To draft a buy-sell agreement that satisfies all owners and helps preclude future conflict, owners need to understand their goals, their options and how specific facts may affect a future transaction. Discussion points that parties to a buy-sell agreement must resolve may include:

• Selecting the standard and definition of value the agreement will use

• Deciding whether to employ an independent business valuator

• Making sure the agreement clearly defines the procedures that are to be applied to determine purchase price

• Making sure the agreement anticipates the funding requirements of a buyout and defines the payment terms

• Including a provision in the agreement that requires the purchase price on the death of an owner to be no less than the value of the shares "as finally determined for federal estate tax purposes" • Making sure the valuation provisions don't provide an incentive for new shareholders to cause a triggering event and be bought out

• Including a penalty for leaving early/misconduct/involuntary misconduct

• Considering a shareholder's divorce - Many entities want to protect the business against an owner's spouse obtaining an interest. If so, include language in the agreement to require the purchase of a spouse's ownership interest should he/she end up with stock in a divorce settlement. In any event, it is common to require a business owner's spouse to become a party to the agreement. Spouses should obtain independent legal counsel. Note: If a purchase provision is invoked, the divorcing owner's interest in the business may be diluted.

• Requiring new stakeholders to be a party to existing buy-sell agreements before becoming shareholders - Make sure the valuation provisions don't provide an incentive for stakeholders to cause a triggering event and be bought out.
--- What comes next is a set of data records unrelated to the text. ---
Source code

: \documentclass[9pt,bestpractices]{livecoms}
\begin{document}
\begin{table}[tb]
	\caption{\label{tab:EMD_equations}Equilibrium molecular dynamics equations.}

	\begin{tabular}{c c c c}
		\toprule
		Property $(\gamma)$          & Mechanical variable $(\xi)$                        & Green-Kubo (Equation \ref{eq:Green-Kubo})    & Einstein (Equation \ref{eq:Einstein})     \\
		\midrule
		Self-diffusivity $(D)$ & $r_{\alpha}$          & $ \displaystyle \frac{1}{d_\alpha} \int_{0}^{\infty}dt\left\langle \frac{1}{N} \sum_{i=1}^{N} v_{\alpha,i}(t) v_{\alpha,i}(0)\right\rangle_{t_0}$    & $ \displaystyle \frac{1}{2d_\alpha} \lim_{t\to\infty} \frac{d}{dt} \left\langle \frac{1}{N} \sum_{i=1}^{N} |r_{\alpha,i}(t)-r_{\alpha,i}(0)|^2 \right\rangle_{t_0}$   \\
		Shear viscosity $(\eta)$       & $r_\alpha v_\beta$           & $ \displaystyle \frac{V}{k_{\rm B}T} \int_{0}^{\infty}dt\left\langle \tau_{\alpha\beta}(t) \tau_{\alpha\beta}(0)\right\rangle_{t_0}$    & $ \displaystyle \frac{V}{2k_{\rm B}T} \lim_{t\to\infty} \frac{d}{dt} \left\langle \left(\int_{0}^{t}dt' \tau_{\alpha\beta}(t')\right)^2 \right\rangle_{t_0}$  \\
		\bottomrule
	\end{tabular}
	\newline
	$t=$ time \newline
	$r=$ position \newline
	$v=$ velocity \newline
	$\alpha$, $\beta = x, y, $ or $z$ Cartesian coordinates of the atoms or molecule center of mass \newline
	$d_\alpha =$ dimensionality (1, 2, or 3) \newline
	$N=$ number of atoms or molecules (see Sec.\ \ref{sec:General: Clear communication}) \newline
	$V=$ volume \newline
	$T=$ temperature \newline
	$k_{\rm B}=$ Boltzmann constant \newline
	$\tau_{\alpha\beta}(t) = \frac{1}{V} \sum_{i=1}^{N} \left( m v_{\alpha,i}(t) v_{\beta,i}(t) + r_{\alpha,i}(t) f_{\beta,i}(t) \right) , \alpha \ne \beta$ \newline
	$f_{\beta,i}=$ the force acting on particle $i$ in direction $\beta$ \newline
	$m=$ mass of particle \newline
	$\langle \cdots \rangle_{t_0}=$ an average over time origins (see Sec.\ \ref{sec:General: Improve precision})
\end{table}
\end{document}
Buy-sell agreements can be a valuable tool for closely held business owners who want to protect their ownership interests. But if drafted improperly, these contracts can lead to problems for both buying and selling parties. Including language that accounts for the above factors can go a long way toward the successful transfer of a business interest.

Once again another year is speeding by. I hope you and your family have a great Thanksgiving holiday. Oh and, Go Cowboys!